We’ve been looking at the Biblical account of the battle between David and Goliath. In the last post we saw that the Philistines had brought their armies together and invaded Israelite lands. As the Philistine and Israelite forces lined up before each other in the valley of Elah, the Philistine champion Goliath came out to challenge the King Saul as his men.
The writer tells us that when Saul and all Israel heard Goliath’s challenge they were dismayed and greatly afraid. Goliath’s challenge must have been particular frightening for Saul because Israel would naturally have looked to him to rebuff the challenge.
If you are familiar with the Old Testament history, you’ll know that Saul had come to power after the Israelites asked the prophet Samuel to give them a king like the other nations “that our king may judge us and go out before us and fight our battles.” (1 Samuel 8:19)
Saul was chosen for the role because he was a physically impressive man. According to 1 Samuel 9, Saul was handsome and tall: “There was not a man among the people of Israel more handsome than he. From his shoulders upward he was taller than any of the people.” Indeed, in 1 Samuel 11, Saul had won a great victory over an Ammonite army which had besieged the Israelite town of Jabesh-Gilead, and it is clear from 1 Samuel 18:7 that Saul was a successful fighter.

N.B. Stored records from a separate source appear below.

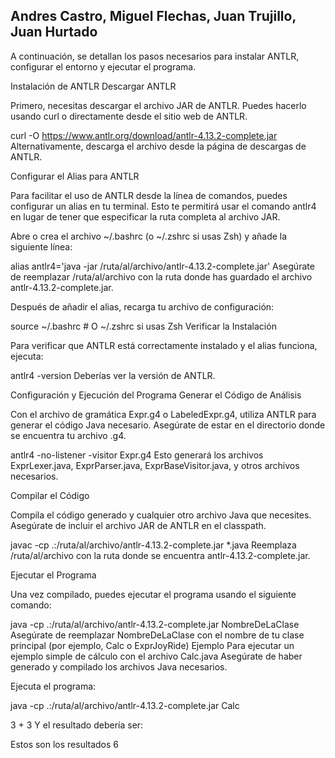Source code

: ## Andres Castro, Miguel Flechas, Juan Trujillo, Juan Hurtado

A continuación, se detallan los pasos necesarios para instalar ANTLR, configurar el entorno y ejecutar el programa.

Instalación de ANTLR
Descargar ANTLR

Primero, necesitas descargar el archivo JAR de ANTLR. Puedes hacerlo usando curl o directamente desde el sitio web de ANTLR.

curl -O https://www.antlr.org/download/antlr-4.13.2-complete.jar
Alternativamente, descarga el archivo desde la página de descargas de ANTLR.

Configurar el Alias para ANTLR

Para facilitar el uso de ANTLR desde la línea de comandos, puedes configurar un alias en tu terminal. Esto te permitirá usar el comando antlr4 en lugar de tener que especificar la ruta completa al archivo JAR.

Abre o crea el archivo ~/.bashrc (o ~/.zshrc si usas Zsh) y añade la siguiente línea:

alias antlr4='java -jar /ruta/al/archivo/antlr-4.13.2-complete.jar'
Asegúrate de reemplazar /ruta/al/archivo con la ruta donde has guardado el archivo antlr-4.13.2-complete.jar.

Después de añadir el alias, recarga tu archivo de configuración:

source ~/.bashrc  # O ~/.zshrc si usas Zsh
Verificar la Instalación

Para verificar que ANTLR está correctamente instalado y el alias funciona, ejecuta:

antlr4 -version
Deberías ver la versión de ANTLR.

Configuración y Ejecución del Programa
Generar el Código de Análisis

Con el archivo de gramática Expr.g4 o LabeledExpr.g4, utiliza ANTLR para generar el código Java necesario. Asegúrate de estar en el directorio donde se encuentra tu archivo .g4.

antlr4 -no-listener -visitor Expr.g4
Esto generará los archivos ExprLexer.java, ExprParser.java, ExprBaseVisitor.java, y otros archivos necesarios.

Compilar el Código

Compila el código generado y cualquier otro archivo Java que necesites. Asegúrate de incluir el archivo JAR de ANTLR en el classpath.

javac -cp .:/ruta/al/archivo/antlr-4.13.2-complete.jar *.java
Reemplaza /ruta/al/archivo con la ruta donde se encuentra antlr-4.13.2-complete.jar.

Ejecutar el Programa

Una vez compilado, puedes ejecutar el programa usando el siguiente comando:

java -cp .:/ruta/al/archivo/antlr-4.13.2-complete.jar NombreDeLaClase 
Asegúrate de reemplazar NombreDeLaClase con el nombre de tu clase principal (por ejemplo, Calc o ExprJoyRide) Ejemplo
Para ejecutar un ejemplo simple de cálculo con el archivo Calc.java
Asegúrate de haber generado y compilado los archivos Java necesarios.

Ejecuta el programa:

java -cp .:/ruta/al/archivo/antlr-4.13.2-complete.jar Calc 

3 + 3
Y el resultado debería ser:

Estos son los resultados
6
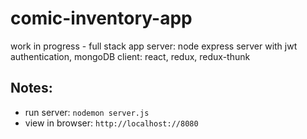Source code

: # comic-inventory-app

work in progress - full stack app
server: node express server with jwt authentication, mongoDB
client: react, redux, redux-thunk

## Notes: 
* run server: `nodemon server.js`
* view in browser: `http://localhost://8080`


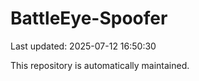 # BattleEye-Spoofer

Last updated: 2025-07-12 16:50:30

This repository is automatically maintained.
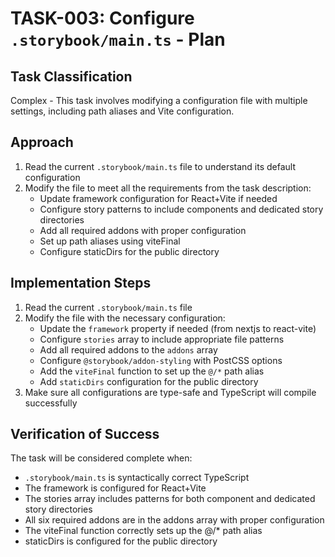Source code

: # TASK-003: Configure `.storybook/main.ts` - Plan

## Task Classification

Complex - This task involves modifying a configuration file with multiple settings, including path aliases and Vite configuration.

## Approach

1. Read the current `.storybook/main.ts` file to understand its default configuration
2. Modify the file to meet all the requirements from the task description:
   - Update framework configuration for React+Vite if needed
   - Configure story patterns to include components and dedicated story directories
   - Add all required addons with proper configuration
   - Set up path aliases using viteFinal
   - Configure staticDirs for the public directory

## Implementation Steps

1. Read the current `.storybook/main.ts` file
2. Modify the file with the necessary configuration:
   - Update the `framework` property if needed (from nextjs to react-vite)
   - Configure `stories` array to include appropriate file patterns
   - Add all required addons to the `addons` array
   - Configure `@storybook/addon-styling` with PostCSS options
   - Add the `viteFinal` function to set up the `@/*` path alias
   - Add `staticDirs` configuration for the public directory
3. Make sure all configurations are type-safe and TypeScript will compile successfully

## Verification of Success

The task will be considered complete when:

- `.storybook/main.ts` is syntactically correct TypeScript
- The framework is configured for React+Vite
- The stories array includes patterns for both component and dedicated story directories
- All six required addons are in the addons array with proper configuration
- The viteFinal function correctly sets up the @/\* path alias
- staticDirs is configured for the public directory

Nevertheless, there was a problem. Simply put, Goliath was bigger than Saul. If this was to be a man on man battle, the odds were overwhelmingly in Goliath’s favour. So for all Saul physical prowess, he was afraid of Goliath.
Saul’s fear of Goliath pointed to a deeper problem, which was that Saul did not really know or believe his God. If he had, he would have known that God had promised to help his people when they faced enemy attack. In Deuteronomy 20, God had told the Israelites not to fear when they faced battle against enemy armies. He had promised to fight for his people when they faced their enemies.

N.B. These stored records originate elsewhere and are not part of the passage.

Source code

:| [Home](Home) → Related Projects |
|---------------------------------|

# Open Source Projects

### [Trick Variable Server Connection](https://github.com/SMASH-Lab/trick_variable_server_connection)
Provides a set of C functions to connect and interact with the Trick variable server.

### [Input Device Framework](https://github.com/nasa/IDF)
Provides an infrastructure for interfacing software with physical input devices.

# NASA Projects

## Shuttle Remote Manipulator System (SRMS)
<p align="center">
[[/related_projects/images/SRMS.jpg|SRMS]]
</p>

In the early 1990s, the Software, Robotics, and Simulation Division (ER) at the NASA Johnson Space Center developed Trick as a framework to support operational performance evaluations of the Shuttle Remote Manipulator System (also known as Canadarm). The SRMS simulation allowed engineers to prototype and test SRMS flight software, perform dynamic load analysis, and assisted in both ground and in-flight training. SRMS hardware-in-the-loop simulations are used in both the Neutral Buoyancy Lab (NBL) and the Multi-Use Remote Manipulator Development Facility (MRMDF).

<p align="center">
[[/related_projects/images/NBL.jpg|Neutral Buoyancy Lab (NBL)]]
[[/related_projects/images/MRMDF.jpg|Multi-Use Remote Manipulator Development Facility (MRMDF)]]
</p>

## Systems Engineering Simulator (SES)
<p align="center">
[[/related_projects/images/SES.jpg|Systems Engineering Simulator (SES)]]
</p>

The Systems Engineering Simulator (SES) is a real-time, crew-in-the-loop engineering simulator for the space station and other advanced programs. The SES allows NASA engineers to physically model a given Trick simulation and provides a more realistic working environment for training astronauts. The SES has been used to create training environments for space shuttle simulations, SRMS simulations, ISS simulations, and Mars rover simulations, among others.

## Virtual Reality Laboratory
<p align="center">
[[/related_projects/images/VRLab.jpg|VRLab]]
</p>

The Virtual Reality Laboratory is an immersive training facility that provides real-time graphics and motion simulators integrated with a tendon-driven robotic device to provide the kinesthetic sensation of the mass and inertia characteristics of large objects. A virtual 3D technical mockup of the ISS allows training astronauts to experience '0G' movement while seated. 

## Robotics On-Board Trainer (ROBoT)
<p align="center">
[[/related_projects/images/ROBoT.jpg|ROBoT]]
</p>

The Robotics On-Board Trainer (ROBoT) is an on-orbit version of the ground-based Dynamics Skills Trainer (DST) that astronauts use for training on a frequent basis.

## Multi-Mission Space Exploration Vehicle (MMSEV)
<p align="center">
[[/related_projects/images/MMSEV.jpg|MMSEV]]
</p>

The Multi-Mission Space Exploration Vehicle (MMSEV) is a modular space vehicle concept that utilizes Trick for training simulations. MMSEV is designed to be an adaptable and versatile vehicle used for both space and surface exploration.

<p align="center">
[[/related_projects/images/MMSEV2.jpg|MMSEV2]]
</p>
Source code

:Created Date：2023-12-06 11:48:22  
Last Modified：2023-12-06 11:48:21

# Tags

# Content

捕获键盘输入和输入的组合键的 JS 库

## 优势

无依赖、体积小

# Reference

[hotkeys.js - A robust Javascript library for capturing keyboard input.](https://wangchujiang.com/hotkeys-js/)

In Deuteronomy 28, God had promised Israel that if they followed him faithfully he would grant that their enemies who rose up against them would be defeated before them. Though they came at Israel from one direction, they would flee from Israel in seven directions.
These promises had been repeated to Saul personally at the time he was chosen to be king. Saul had been anointed by God and told by the prophet, Samuel, that he would reign over the people of the Lord and save them from the hand of their surrounding enemies. (Samuel 10:1).
Despite these promises, Saul had already shown a lack of trust in God, and an unwillingness to obey God’s commands as to how he should lead God’s people. On at least two previous occasions Saul had, through cowardice or unbelief ignored God’s specific directions for battle. Israel had asked for a king like the other nations, but just like the kings of the other nations Saul neither knew God nor trusted him.
1 Samuel 17:16 tells us that for forty days, morning and evening, Goliath came forward to issue his challenge to the Israelite forces. For forty days Saul’s fear must have grown. As the eyes of Israel and the Philistines fell on Saul, he felt inadequate to meet the challenge.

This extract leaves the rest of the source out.